*** INPUT FOR THIS TASK Section Begins ***
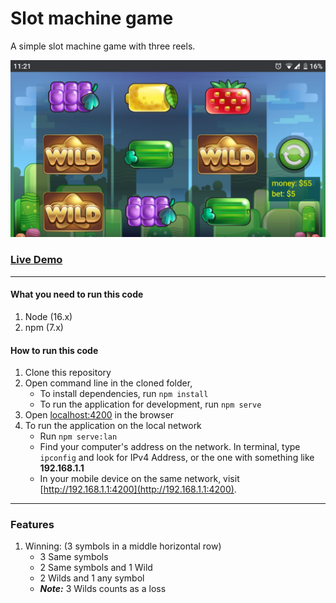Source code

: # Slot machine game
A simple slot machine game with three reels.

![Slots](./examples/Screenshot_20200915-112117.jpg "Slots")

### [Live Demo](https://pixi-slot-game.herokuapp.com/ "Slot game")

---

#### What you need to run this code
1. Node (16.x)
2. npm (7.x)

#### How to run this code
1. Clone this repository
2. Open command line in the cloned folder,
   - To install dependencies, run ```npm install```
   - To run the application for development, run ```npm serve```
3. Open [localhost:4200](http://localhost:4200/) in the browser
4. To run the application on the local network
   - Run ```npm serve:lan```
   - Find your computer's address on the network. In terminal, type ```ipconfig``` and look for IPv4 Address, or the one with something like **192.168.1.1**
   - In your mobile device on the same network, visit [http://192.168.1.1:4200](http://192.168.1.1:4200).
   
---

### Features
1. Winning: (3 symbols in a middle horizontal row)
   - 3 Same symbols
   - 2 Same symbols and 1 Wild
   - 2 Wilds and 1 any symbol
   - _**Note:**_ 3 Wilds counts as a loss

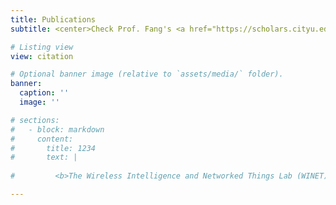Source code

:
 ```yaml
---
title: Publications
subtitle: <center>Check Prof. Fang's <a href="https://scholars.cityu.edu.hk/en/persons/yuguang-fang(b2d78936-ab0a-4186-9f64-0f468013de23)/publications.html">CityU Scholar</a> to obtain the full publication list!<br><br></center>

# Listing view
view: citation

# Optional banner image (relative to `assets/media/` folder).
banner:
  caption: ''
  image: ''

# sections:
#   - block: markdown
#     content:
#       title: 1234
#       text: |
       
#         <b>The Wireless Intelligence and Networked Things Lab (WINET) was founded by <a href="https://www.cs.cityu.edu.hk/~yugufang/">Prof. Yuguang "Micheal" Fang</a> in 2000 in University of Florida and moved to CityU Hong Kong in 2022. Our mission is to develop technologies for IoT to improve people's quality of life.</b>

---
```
*** INPUT FOR THIS TASK Section Ends ***
• [ABOUT THIS TASK] Note down each line above where the word "symbols" occurs.

• [OUTPUT]
1. Winning: (3 symbols in a middle horizontal row)
   - 3 Same symbols
   - 2 Same symbols and 1 Wild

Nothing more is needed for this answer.